Print the lines of the data, starting with the first, up to and including the line where "2. Users share code with friends" appears.
^^^^^^^^^^^^^^^^
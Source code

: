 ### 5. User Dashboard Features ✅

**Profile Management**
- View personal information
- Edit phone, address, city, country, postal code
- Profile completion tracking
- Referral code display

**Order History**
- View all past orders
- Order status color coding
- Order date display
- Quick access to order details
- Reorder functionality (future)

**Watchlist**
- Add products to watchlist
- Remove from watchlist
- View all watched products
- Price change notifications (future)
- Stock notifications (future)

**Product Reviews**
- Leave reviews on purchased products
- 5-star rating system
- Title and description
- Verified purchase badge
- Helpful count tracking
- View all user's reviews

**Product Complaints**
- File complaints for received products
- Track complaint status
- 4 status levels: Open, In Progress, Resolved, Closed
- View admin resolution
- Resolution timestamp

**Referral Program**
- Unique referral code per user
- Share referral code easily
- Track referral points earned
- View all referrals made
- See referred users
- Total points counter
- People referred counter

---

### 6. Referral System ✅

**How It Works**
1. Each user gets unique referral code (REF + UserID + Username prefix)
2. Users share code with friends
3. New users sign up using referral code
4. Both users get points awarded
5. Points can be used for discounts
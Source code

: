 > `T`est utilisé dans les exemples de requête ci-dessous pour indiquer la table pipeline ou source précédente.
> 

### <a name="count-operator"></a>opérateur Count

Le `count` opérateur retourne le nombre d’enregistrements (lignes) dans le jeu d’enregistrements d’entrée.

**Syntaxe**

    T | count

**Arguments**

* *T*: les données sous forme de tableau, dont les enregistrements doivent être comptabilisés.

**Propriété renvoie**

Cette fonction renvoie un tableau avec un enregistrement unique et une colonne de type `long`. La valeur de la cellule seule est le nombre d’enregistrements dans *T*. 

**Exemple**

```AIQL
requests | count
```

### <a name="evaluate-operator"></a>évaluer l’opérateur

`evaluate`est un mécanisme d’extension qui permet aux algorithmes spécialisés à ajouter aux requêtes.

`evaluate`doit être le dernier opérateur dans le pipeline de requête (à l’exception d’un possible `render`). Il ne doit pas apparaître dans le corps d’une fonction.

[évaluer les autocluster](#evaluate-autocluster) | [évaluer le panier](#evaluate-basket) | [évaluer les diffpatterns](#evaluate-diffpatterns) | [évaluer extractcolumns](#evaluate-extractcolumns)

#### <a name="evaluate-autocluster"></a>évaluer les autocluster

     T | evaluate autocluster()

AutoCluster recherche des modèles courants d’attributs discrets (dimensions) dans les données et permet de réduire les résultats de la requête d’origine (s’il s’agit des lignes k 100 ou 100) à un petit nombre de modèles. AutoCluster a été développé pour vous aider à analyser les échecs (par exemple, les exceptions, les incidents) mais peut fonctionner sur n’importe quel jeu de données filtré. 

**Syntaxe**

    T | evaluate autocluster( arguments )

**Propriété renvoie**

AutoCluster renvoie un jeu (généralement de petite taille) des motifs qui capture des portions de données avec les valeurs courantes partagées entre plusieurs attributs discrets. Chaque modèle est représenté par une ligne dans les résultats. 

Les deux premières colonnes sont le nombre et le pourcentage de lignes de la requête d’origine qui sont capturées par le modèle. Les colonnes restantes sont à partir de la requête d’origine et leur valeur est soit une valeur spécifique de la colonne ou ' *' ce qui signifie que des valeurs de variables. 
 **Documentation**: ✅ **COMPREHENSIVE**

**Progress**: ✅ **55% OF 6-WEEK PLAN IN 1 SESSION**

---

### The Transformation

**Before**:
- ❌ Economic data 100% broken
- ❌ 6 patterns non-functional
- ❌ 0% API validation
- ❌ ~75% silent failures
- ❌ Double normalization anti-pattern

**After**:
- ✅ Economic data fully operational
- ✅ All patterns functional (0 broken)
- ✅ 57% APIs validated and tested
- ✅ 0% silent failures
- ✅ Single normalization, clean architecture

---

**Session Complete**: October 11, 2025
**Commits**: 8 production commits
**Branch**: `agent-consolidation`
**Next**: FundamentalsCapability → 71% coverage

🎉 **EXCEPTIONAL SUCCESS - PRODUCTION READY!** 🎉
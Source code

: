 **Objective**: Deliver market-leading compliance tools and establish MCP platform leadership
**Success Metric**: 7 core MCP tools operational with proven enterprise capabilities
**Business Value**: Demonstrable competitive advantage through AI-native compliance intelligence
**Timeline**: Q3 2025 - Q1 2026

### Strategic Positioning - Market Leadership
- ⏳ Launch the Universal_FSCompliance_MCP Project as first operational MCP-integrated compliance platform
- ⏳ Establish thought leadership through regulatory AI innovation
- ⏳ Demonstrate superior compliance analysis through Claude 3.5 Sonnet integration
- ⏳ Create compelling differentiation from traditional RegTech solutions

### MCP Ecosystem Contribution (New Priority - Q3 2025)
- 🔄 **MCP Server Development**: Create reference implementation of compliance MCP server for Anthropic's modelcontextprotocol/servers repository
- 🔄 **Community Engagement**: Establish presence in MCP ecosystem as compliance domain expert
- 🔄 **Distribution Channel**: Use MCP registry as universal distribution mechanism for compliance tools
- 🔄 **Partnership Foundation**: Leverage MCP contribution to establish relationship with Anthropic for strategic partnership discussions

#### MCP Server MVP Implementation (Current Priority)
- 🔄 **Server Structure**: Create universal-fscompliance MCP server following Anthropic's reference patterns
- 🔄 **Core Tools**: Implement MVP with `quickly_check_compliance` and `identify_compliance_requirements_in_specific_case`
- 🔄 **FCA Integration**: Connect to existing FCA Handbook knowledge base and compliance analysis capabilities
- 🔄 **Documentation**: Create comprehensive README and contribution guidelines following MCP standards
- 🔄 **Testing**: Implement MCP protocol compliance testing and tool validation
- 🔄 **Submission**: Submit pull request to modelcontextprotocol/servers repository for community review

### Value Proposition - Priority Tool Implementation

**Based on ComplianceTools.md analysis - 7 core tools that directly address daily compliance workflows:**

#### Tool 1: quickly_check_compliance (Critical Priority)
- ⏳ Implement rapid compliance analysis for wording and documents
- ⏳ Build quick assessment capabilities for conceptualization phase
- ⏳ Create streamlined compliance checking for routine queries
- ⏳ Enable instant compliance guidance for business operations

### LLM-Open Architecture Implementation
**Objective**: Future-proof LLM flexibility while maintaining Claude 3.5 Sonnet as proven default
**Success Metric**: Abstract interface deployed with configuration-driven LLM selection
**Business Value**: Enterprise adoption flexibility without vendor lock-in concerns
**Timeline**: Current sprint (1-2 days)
^^^^^^^^^^^^^^^^
RESULT FOR THIS EXERCISE:
Source code

: ### 5. User Dashboard Features ✅

**Profile Management**
- View personal information
- Edit phone, address, city, country, postal code
- Profile completion tracking
- Referral code display

**Order History**
- View all past orders
- Order status color coding
- Order date display
- Quick access to order details
- Reorder functionality (future)

**Watchlist**
- Add products to watchlist
- Remove from watchlist
- View all watched products
- Price change notifications (future)
- Stock notifications (future)

**Product Reviews**
- Leave reviews on purchased products
- 5-star rating system
- Title and description
- Verified purchase badge
- Helpful count tracking
- View all user's reviews

**Product Complaints**
- File complaints for received products
- Track complaint status
- 4 status levels: Open, In Progress, Resolved, Closed
- View admin resolution
- Resolution timestamp

**Referral Program**
- Unique referral code per user
- Share referral code easily
- Track referral points earned
- View all referrals made
- See referred users
- Total points counter
- People referred counter

---

### 6. Referral System ✅

**How It Works**
1. Each user gets unique referral code (REF + UserID + Username prefix)
2. Users share code with friends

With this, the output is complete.